-- Directions --
Please retype the entries below word for word, passing over every picture.

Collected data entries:
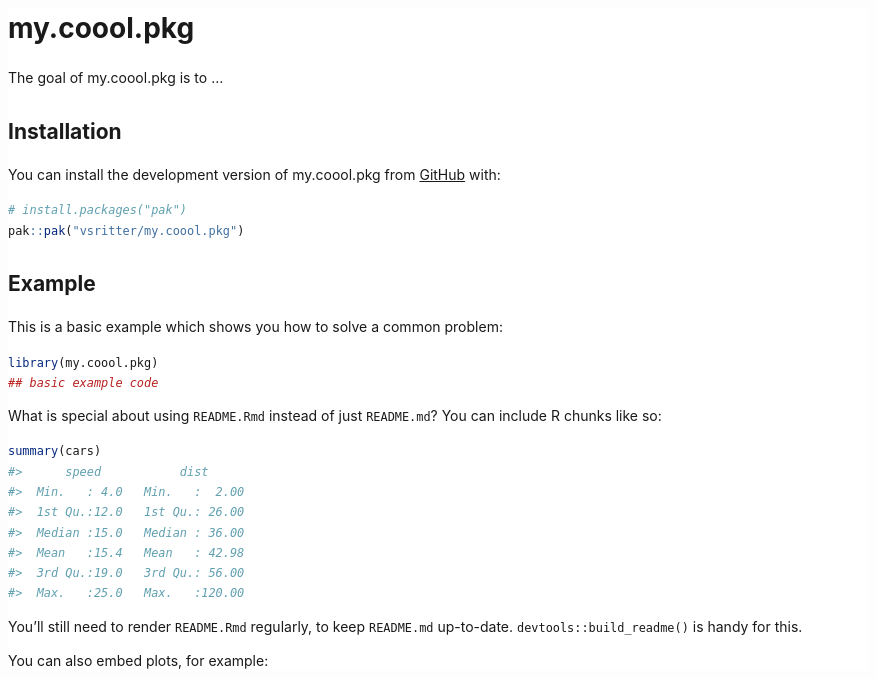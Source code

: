 


# my.coool.pkg




The goal of my.coool.pkg is to …

## Installation

You can install the development version of my.coool.pkg from
[GitHub](https://github.com/) with:

``` r
# install.packages("pak")
pak::pak("vsritter/my.coool.pkg")
```

## Example

This is a basic example which shows you how to solve a common problem:

``` r
library(my.coool.pkg)
## basic example code
```

What is special about using `README.Rmd` instead of just `README.md`?
You can include R chunks like so:

``` r
summary(cars)
#>      speed           dist       
#>  Min.   : 4.0   Min.   :  2.00  
#>  1st Qu.:12.0   1st Qu.: 26.00  
#>  Median :15.0   Median : 36.00  
#>  Mean   :15.4   Mean   : 42.98  
#>  3rd Qu.:19.0   3rd Qu.: 56.00  
#>  Max.   :25.0   Max.   :120.00
```

You’ll still need to render `README.Rmd` regularly, to keep `README.md`
up-to-date. `devtools::build_readme()` is handy for this.

You can also embed plots, for example:
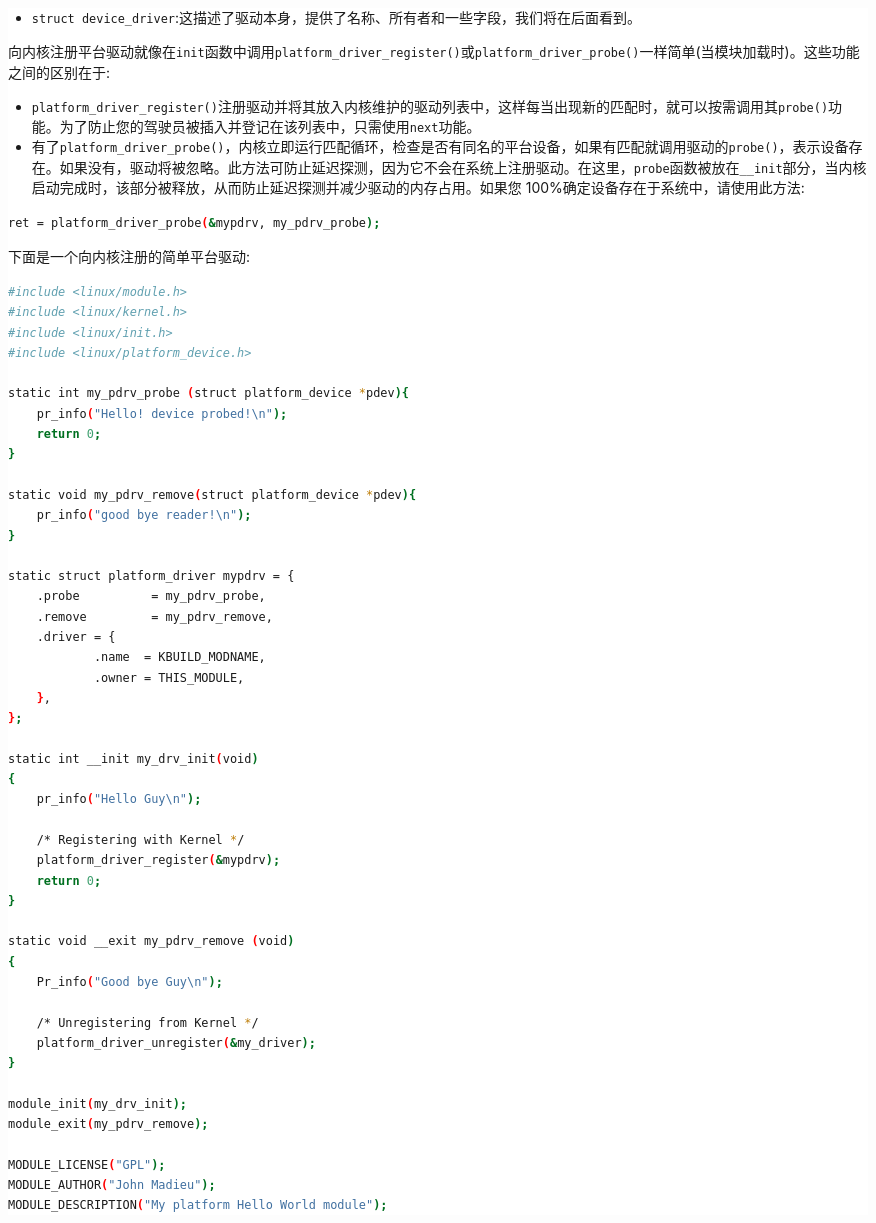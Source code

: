 *   `struct device_driver`:这描述了驱动本身，提供了名称、所有者和一些字段，我们将在后面看到。

向内核注册平台驱动就像在`init`函数中调用`platform_driver_register()`或`platform_driver_probe()`一样简单(当模块加载时)。这些功能之间的区别在于:

*   `platform_driver_register()`注册驱动并将其放入内核维护的驱动列表中，这样每当出现新的匹配时，就可以按需调用其`probe()`功能。为了防止您的驾驶员被插入并登记在该列表中，只需使用`next`功能。
*   有了`platform_driver_probe()`，内核立即运行匹配循环，检查是否有同名的平台设备，如果有匹配就调用驱动的`probe()`，表示设备存在。如果没有，驱动将被忽略。此方法可防止延迟探测，因为它不会在系统上注册驱动。在这里，`probe`函数被放在`__init`部分，当内核启动完成时，该部分被释放，从而防止延迟探测并减少驱动的内存占用。如果您 100%确定设备存在于系统中，请使用此方法:

```sh
ret = platform_driver_probe(&mypdrv, my_pdrv_probe); 
```

下面是一个向内核注册的简单平台驱动:

```sh
#include <linux/module.h> 
#include <linux/kernel.h> 
#include <linux/init.h> 
#include <linux/platform_device.h> 

static int my_pdrv_probe (struct platform_device *pdev){ 
    pr_info("Hello! device probed!\n"); 
    return 0; 
} 

static void my_pdrv_remove(struct platform_device *pdev){ 
    pr_info("good bye reader!\n"); 
} 

static struct platform_driver mypdrv = { 
    .probe          = my_pdrv_probe, 
    .remove         = my_pdrv_remove, 
    .driver = { 
            .name  = KBUILD_MODNAME, 
            .owner = THIS_MODULE, 
    }, 
}; 

static int __init my_drv_init(void) 
{ 
    pr_info("Hello Guy\n"); 

    /* Registering with Kernel */ 
    platform_driver_register(&mypdrv); 
    return 0; 
} 

static void __exit my_pdrv_remove (void) 
{ 
    Pr_info("Good bye Guy\n"); 

    /* Unregistering from Kernel */ 
    platform_driver_unregister(&my_driver); 
} 

module_init(my_drv_init); 
module_exit(my_pdrv_remove); 

MODULE_LICENSE("GPL");
MODULE_AUTHOR("John Madieu");
MODULE_DESCRIPTION("My platform Hello World module");
```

-- Answer --
Source code

: 


# my.coool.pkg




The goal of my.coool.pkg is to …

## Installation

You can install the development version of my.coool.pkg from
[GitHub](https://github.com/) with:

``` r
# install.packages("pak")
pak::pak("vsritter/my.coool.pkg")
```

## Example

This is a basic example which shows you how to solve a common problem:

``` r
library(my.coool.pkg)
## basic example code
```

What is special about using `README.Rmd` instead of just `README.md`?
You can include R chunks like so:

``` r
summary(cars)
#>      speed           dist       
#>  Min.   : 4.0   Min.   :  2.00  
#>  1st Qu.:12.0   1st Qu.: 26.00  
#>  Median :15.0   Median : 36.00  
#>  Mean   :15.4   Mean   : 42.98  
#>  3rd Qu.:19.0   3rd Qu.: 56.00  
#>  Max.   :25.0   Max.   :120.00
```

You’ll still need to render `README.Rmd` regularly, to keep `README.md`
up-to-date. `devtools::build_readme()` is handy for this.

You can also embed plots, for example:
Source code

: *   `struct device_driver`:这描述了驱动本身，提供了名称、所有者和一些字段，我们将在后面看到。

向内核注册平台驱动就像在`init`函数中调用`platform_driver_register()`或`platform_driver_probe()`一样简单(当模块加载时)。这些功能之间的区别在于:

*   `platform_driver_register()`注册驱动并将其放入内核维护的驱动列表中，这样每当出现新的匹配时，就可以按需调用其`probe()`功能。为了防止您的驾驶员被插入并登记在该列表中，只需使用`next`功能。
*   有了`platform_driver_probe()`，内核立即运行匹配循环，检查是否有同名的平台设备，如果有匹配就调用驱动的`probe()`，表示设备存在。如果没有，驱动将被忽略。此方法可防止延迟探测，因为它不会在系统上注册驱动。在这里，`probe`函数被放在`__init`部分，当内核启动完成时，该部分被释放，从而防止延迟探测并减少驱动的内存占用。如果您 100%确定设备存在于系统中，请使用此方法:

```sh
ret = platform_driver_probe(&mypdrv, my_pdrv_probe); 
```

下面是一个向内核注册的简单平台驱动:

```sh
#include <linux/module.h> 
#include <linux/kernel.h> 
#include <linux/init.h> 
#include <linux/platform_device.h> 

static int my_pdrv_probe (struct platform_device *pdev){ 
    pr_info("Hello! device probed!\n"); 
    return 0; 
} 

static void my_pdrv_remove(struct platform_device *pdev){ 
    pr_info("good bye reader!\n"); 
} 

static struct platform_driver mypdrv = { 
    .probe          = my_pdrv_probe, 
    .remove         = my_pdrv_remove, 
    .driver = { 
            .name  = KBUILD_MODNAME, 
            .owner = THIS_MODULE, 
    }, 
}; 

static int __init my_drv_init(void) 
{ 
    pr_info("Hello Guy\n"); 

    /* Registering with Kernel */ 
    platform_driver_register(&mypdrv); 
    return 0; 
} 

static void __exit my_pdrv_remove (void) 
{ 
    Pr_info("Good bye Guy\n"); 

    /* Unregistering from Kernel */ 
    platform_driver_unregister(&my_driver); 
} 

module_init(my_drv_init); 
module_exit(my_pdrv_remove); 

MODULE_LICENSE("GPL");
MODULE_AUTHOR("John Madieu");
MODULE_DESCRIPTION("My platform Hello World module");
```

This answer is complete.